FBI seizes $3.36 billion worth of bitcoin in connection with the Silk Road dark web fraud, the largest crypto seizure ever
The US Department of Justice (DOJ) announced today it seized more than $3.36 billion worth of bitcoin in connection with the Silk Road dark web fraud. The Department announced today that JAMES ZHONG pled guilty to committing wire fraud in September 2012 when he unlawfully obtained over 50,000 Bitcoin from the Silk Road dark web internet marketplace.
ZHONG pled guilty on Friday, November 4, 2022, before United States District Judge Paul G. Gardephe.
This announcement also follows our February report after the FBI seized over $3.6 billion worth of bitcoin from a couple that hacked into cryptocurrency exchange Bitfinex in 2016. At the time, the DOJ seized more than 94,000 bitcoin, which were valued at around $3.6 billion at the time of seizure.
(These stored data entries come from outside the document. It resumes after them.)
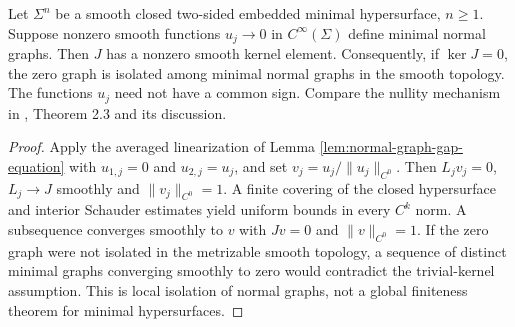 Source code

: \begin{proposition}\label{prop:accumulating-graphs-jacobi}
Let $\Sigma^n$ be a smooth closed two-sided embedded minimal hypersurface, $n\geq1$. Suppose nonzero smooth functions $u_j\to0$ in $C^\infty(\Sigma)$ define minimal normal graphs. Then $J$ has a nonzero smooth kernel element. Consequently, if $\ker J=0$, the zero graph is isolated among minimal normal graphs in the smooth topology. The functions $u_j$ need not have a common sign. Compare the nullity mechanism in \cite{Sharp17}, Theorem 2.3 and its discussion.
\end{proposition}
\begin{proof}
Apply the averaged linearization of Lemma \ref{lem:normal-graph-gap-equation} with $u_{1,j}=0$ and $u_{2,j}=u_j$, and set $v_j=u_j/\|u_j\|_{C^0}$. Then $L_jv_j=0$, $L_j\to J$ smoothly and $\|v_j\|_{C^0}=1$. A finite covering of the closed hypersurface and interior Schauder estimates yield uniform bounds in every $C^k$ norm. A subsequence converges smoothly to $v$ with $Jv=0$ and $\|v\|_{C^0}=1$. If the zero graph were not isolated in the metrizable smooth topology, a sequence of distinct minimal graphs converging smoothly to zero would contradict the trivial-kernel assumption. This is local isolation of normal graphs, not a global finiteness theorem for minimal hypersurfaces.
\end{proof}

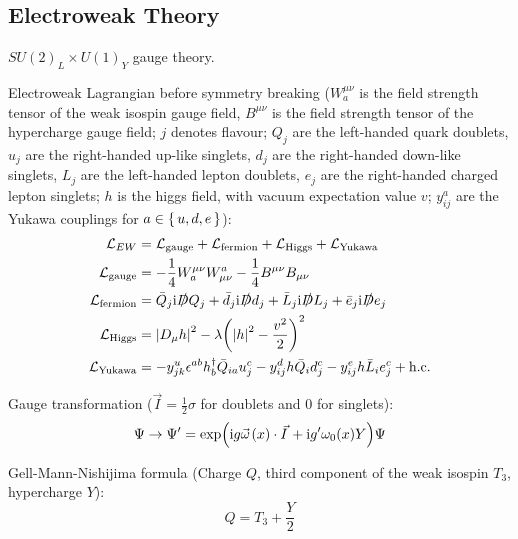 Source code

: 	\subsection{Electroweak Theory}
		$SU(2)_L \times U(1)_Y$ gauge theory.

		Electroweak Lagrangian before symmetry breaking ($W_a^{\mu\nu}$ is the field strength tensor of the weak isospin gauge field, $B^{\mu\nu}$ is the field strength tensor of the hypercharge gauge field; $j$ denotes flavour; $Q_j$ are the left-handed quark doublets, $u_j$ are the right-handed up-like singlets, $d_j$ are the right-handed down-like singlets, $L_j$ are the left-handed lepton doublets, $e_j$ are the right-handed charged lepton singlets; $h$ is the higgs field, with vacuum expectation value $v$; $y^a_{ij}$ are the Yukawa couplings for $a \in \set{u,d,e}$):
		\begin{equation}
			\begin{aligned}
				\mathcal{L}_{EW} &= \mathcal{L}_{\text{gauge}} + \mathcal{L}_{\text{fermion}} + \mathcal{L}_{\text{Higgs}} + \mathcal{L}_{\text{Yukawa}} \\
				\mathcal{L}_{\text{gauge}} &= -\frac{1}{4} W_a^{\mu\nu} W^a_{\mu\nu} -\frac{1}{4} B^{\mu\nu} B_{\mu\nu} \\
				\mathcal{L}_{\text{fermion}} &= \bar{Q}_j \mathrm{i} \slashed{D} Q_j + \bar{d}_j \mathrm{i} \slashed{D} d_j + \bar{L}_j \mathrm{i} \slashed{D} L_j + \bar{e}_j \mathrm{i} \slashed{D} e_j \\
				\mathcal{L}_{\text{Higgs}} &= \abs{D_\mu h}^2 - \lambda\qty(\abs{h}^2 -\frac{v^2}{2})^2 \\
				\mathcal{L}_{\text{Yukawa}} &= - y^u_{jk} \epsilon^{ab} h^\dagger_b \bar{Q}_{ia}  u_j^c - y^d_{ij} h \bar{Q}_i d_j^c - y^e_{ij} h \bar{L}_i e_j^c + \text{h.c.}
			\end{aligned}
		\end{equation}

		\noindent
		Gauge transformation ($\vec{I}=\frac{1}{2}\sigma$ for doublets and $0$ for singlets):
		\begin{equation}
			\Psi \rightarrow \Psi' = \exp(\i g \vec{\omega}(x)\cdot\vec{I}	+ \i g' \omega_0(x) Y) \Psi
		\end{equation}

		\noindent
		Gell-Mann-Nishijima formula (Charge $Q$, third component of the weak isospin $T_3$, hypercharge $Y$):
		\begin{equation}
			Q = T_3 + \frac{Y}{2}
		\end{equation}

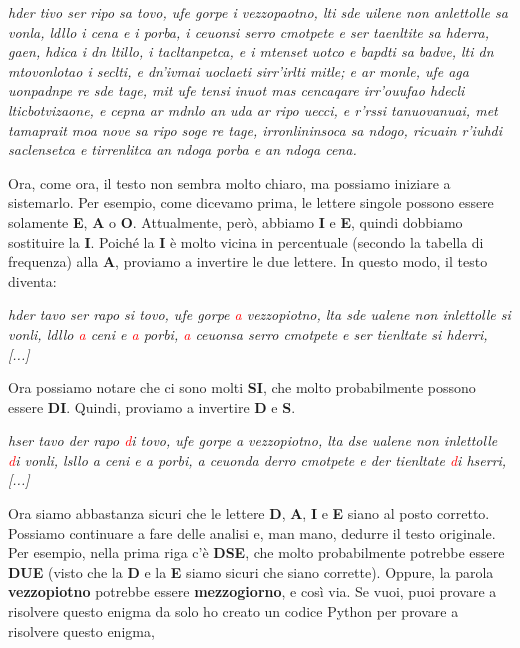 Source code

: \documentclass{report}
\begin{document}
\vspace{0.2cm}

\textit{hder tivo ser ripo sa tovo, ufe gorpe i vezzopaotno, lti sde uilene non anlettolle
sa vonla, ldllo i cena e i porba, i ceuonsi serro cmotpete e ser taenltite sa hderra,
gaen, hdica i dn ltillo, i tacltanpetca, e i mtenset uotco e bapdti sa badve, lti dn
mtovonlotao i seclti, e dn’ivmai uoclaeti sirr’irlti mitle; e ar monle, ufe aga uonpadnpe
re sde tage, mit ufe tensi inuot mas cencaqare irr’ouufao hdecli lticbotvizaone, e cepna
ar mdnlo an uda ar ripo uecci, e r’rssi tanuovanuai, met tamaprait moa nove sa ripo soge
re tage, irronlininsoca sa ndogo, ricuain r’iuhdi saclensetca e tirrenlitca an ndoga
porba e an ndoga cena.}
\vspace{0.2cm}

Ora, come ora, il testo non sembra molto chiaro, ma possiamo iniziare a sistemarlo.  
Per esempio, come dicevamo prima, le lettere singole possono essere solamente \textbf{E}, \textbf{A} o \textbf{O}.  
Attualmente, però, abbiamo \textbf{I} e \textbf{E}, quindi dobbiamo sostituire la \textbf{I}.  
Poiché la \textbf{I} è molto vicina in percentuale (secondo la tabella di frequenza) alla \textbf{A}, proviamo a invertire le due lettere.  
In questo modo, il testo diventa:

\vspace{0.2cm}
\textit{hder tavo ser rapo si tovo, ufe gorpe \textcolor{red}{a} vezzopiotno, lta sde ualene non inlettolle
si vonli, ldllo \textcolor{red}{a} ceni e \textcolor{red}{a} porbi, \textcolor{red}{a} ceuonsa serro cmotpete e ser tienltate si hderri, [...]}
\vspace{0.2cm}

Ora possiamo notare che ci sono molti \textbf{SI}, che molto probabilmente possono essere \textbf{DI}.  
Quindi, proviamo a invertire \textbf{D} e \textbf{S}.

\vspace{0.2cm}
\textit{hser tavo der rapo \textcolor{red}{d}i tovo, ufe gorpe a vezzopiotno, lta dse ualene non inlettolle
\textcolor{red}{d}i vonli, lsllo a ceni e a porbi, a ceuonda derro cmotpete e der tienltate \textcolor{red}{d}i hserri, [...]}\vspace{0.2cm}

Ora siamo abbastanza sicuri che le lettere \textbf{D}, \textbf{A}, \textbf{I} e \textbf{E} siano al posto corretto.  
Possiamo continuare a fare delle analisi e, man mano, dedurre il testo originale.  
Per esempio, nella prima riga c'è \textbf{DSE}, che molto probabilmente potrebbe essere \textbf{DUE} (visto che la \textbf{D} e la \textbf{E} siamo sicuri che siano corrette).  
Oppure, la parola \textbf{vezzopiotno} potrebbe essere \textbf{mezzogiorno}, e così via.  
Se vuoi, puoi provare a risolvere questo enigma da solo ho creato un codice Python per provare a risolvere questo enigma, 
\end{document}

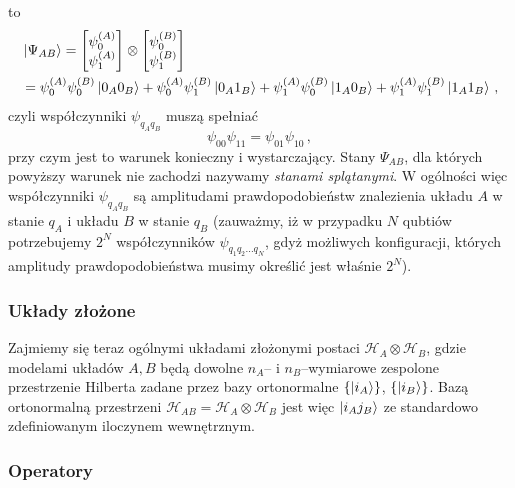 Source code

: \documentclass{myclass}
\begin{document}
\otimes {}\) to
\begin{equation*}
    \begin{split}
        &\ket{\Psi_{AB}} = \mqty[\psi_0^{(A)} \\ \psi_1^{(A)}]\otimes\mqty[\psi_0^{(B)} \\ \psi_1^{(B)}] \\
        &= \psi_0^{(A)}\psi_0^{(B)}\ket{0_A0_B} + \psi_0^{(A)}\psi_1^{(B)}\ket{0_A1_B} + \psi_1^{(A)}\psi_0^{(B)}\ket{1_A0_B} + \psi_1^{(A)}\psi_1^{(B)}\ket{1_A1_B}\,,
    \end{split}
\end{equation*}
czyli współczynniki \(\psi_{q_Aq_B}\) muszą spełniać
\begin{equation*}
    \psi_{00}\psi_{11} = \psi_{01}\psi_{10}\,,
\end{equation*}
przy czym jest to warunek konieczny i wystarczający. Stany \(\Psi_{AB}\), dla których powyższy
warunek nie zachodzi nazywamy \textit{stanami splątanymi}. W ogólności więc współczynniki
\(\psi_{q_Aq_B}\) są amplitudami prawdopodobieństw znalezienia układu \(A\) w stanie \(q_A\) i
układu \(B\) w stanie \(q_B\) (zauważmy, iż w przypadku \(N\) qubtiów potrzebujemy \(2^N\)
współczynników \(\psi_{q_1q_2\ldots q_N}\), gdyż możliwych konfiguracji, których amplitudy
prawdopodobieństwa musimy określić jest właśnie \(2^N\)).

\subsubsection{Układy złożone}

Zajmiemy się teraz ogólnymi układami złożonymi postaci \(\mathscr{H}_A\otimes\mathscr{H}_B\), gdzie
modelami układów \(A, B\) będą dowolne \(n_A\)-- i \(n_B\)--wymiarowe zespolone przestrzenie
Hilberta zadane przez bazy ortonormalne \(\{\ket{i_A}\}\), \(\{\ket{i_B}\}\). Bazą ortonormalną
przestrzeni \(\mathscr{H}_{AB} = \mathscr{H}_A \otimes \mathscr{H}_B\) jest więc \(\ket{i_A j_B}\)
ze standardowo zdefiniowanym iloczynem wewnętrznym.

\subsubsection*{Operatory}
\end{document}
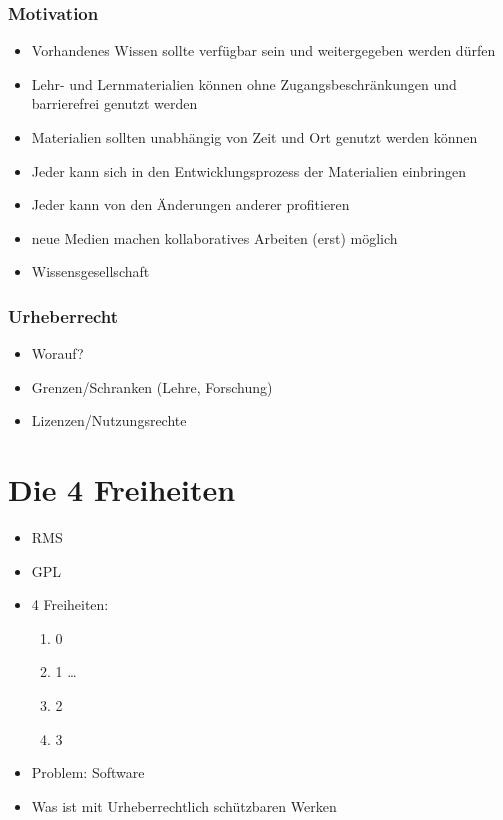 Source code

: \documentclass{beamer}
\begin{document}
\begin{frame}
    \frametitle{Motivation}
    \begin{itemize}
        \item<2-> Vorhandenes Wissen sollte verfügbar sein und weitergegeben werden dürfen
        \item<3-> Lehr- und Lernmaterialien können ohne Zugangsbeschränkungen und barrierefrei genutzt werden
        \item<4-> Materialien sollten unabhängig von Zeit und Ort genutzt werden können
        \item<5-> Jeder kann sich in den Entwicklungsprozess der Materialien einbringen
        \item<6-> Jeder kann von den Änderungen anderer profitieren
        \item<7-> neue Medien machen kollaboratives Arbeiten (erst) möglich
        \item<8-> Wissensgesellschaft
    \end{itemize}
\end{frame}

\begin{frame}
    \frametitle{Urheberrecht}
    \begin{itemize}
        \item<2-> Worauf?
        \item<3-> Grenzen/Schranken (Lehre, Forschung)
        \item<4-> Lizenzen/Nutzungsrechte
    \end{itemize}
\end{frame}

\section{Die 4 Freiheiten}
\begin{itemize}
    \item<2-> RMS
    \item<3-> GPL
    \item<4-> 4 Freiheiten:
        \begin{enumerate}\setcounter{enumi}{0}
            \item<2-> 0
            \item<2-> 1 \ldots
            \item<2-> 2
            \item<2-> 3
        \end{enumerate}
    \item<5-> Problem: Software
    \item<6-> Was ist mit Urheberrechtlich schützbaren Werken
\end{itemize}
\end{document}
In all, the total stolen bitcoin is presently valued at approximately $4.5 billion, according to the agency.
On November 9, 2021, the DOJ issued an authorized premises search warrant of ZHONG’s Gainesville, Georgia, house, law enforcement seized approximately 50,676.17851897 Bitcoin, then valued at over $3.36 billion.
The Government is seeking to forfeit, collectively: approximately 51,680.32473733 Bitcoin; ZHONG’s 80% interest in RE&D Investments, LLC, a Memphis-based company with substantial real estate holdings; $661,900 in cash seized from ZHONG’s home; and various metals also seized from ZHONG’s home.
U.S. Attorney Damian Williams said: “James Zhong committed wire fraud over a decade ago when he stole approximately 50,000 Bitcoin from Silk Road. For almost ten years, the whereabouts of this massive chunk of missing Bitcoin had ballooned into an over $3.3 billion mystery. Thanks to state-of-the-art cryptocurrency tracing and good old-fashioned police work, law enforcement located and recovered this impressive cache of crime proceeds. This case shows that we won’t stop following the money, no matter how expertly hidden, even to a circuit board in the bottom of a popcorn tin.”
IRS-CI Special Agent in Charge Tyler Hatcher said: “Mr. Zhong executed a sophisticated scheme designed to steal bitcoin from the notorious Silk Road Marketplace. Once he was successful in his heist, he attempted to hide his spoils through a series of complex transactions which he hoped would be enhanced as he hid behind the mystery of the ‘darknet.’ IRS-CI Special Agents are the best in the world at following the money through cyberspace or wherever our financial investigations lead us. We will continue to work with our partners at the US Attorney’s Office to track down these criminals and bring them to justice.”
According to the allegations contained in filings in Manhattan federal court and statements made during court proceedings:
ZHONG’s Scheme to Defraud
Silk Road was an online “darknet” black market. In operation from approximately 2011 until 2013, Silk Road was used by numerous drug dealers and other unlawful vendors to distribute massive quantities of illegal drugs and other illicit goods and services to many buyers and to launder all funds passing through it. In 2015, following a groundbreaking prosecution by this Office, Silk Road’s founder Ross Ulbricht was convicted by a unanimous jury and sentenced to life in prison.
“In September 2012, ZHONG executed a scheme to defraud Silk Road of its money and property by (a) creating a string of approximately nine Silk Road accounts (the “Fraud Accounts”) in a manner designed to conceal his identity; (b) triggering over 140 transactions in rapid succession in order to trick Silk Road’s withdrawal-processing system into releasing approximately 50,000 Bitcoin from its Bitcoin-based payment system into ZHONG’s accounts; and (c) transferring this Bitcoin into a variety of separate addresses also under ZHONG’s control, all in a manner designed to prevent detection, conceal his identity and ownership, and obfuscate the Bitcoin’s source,” the DOJ said.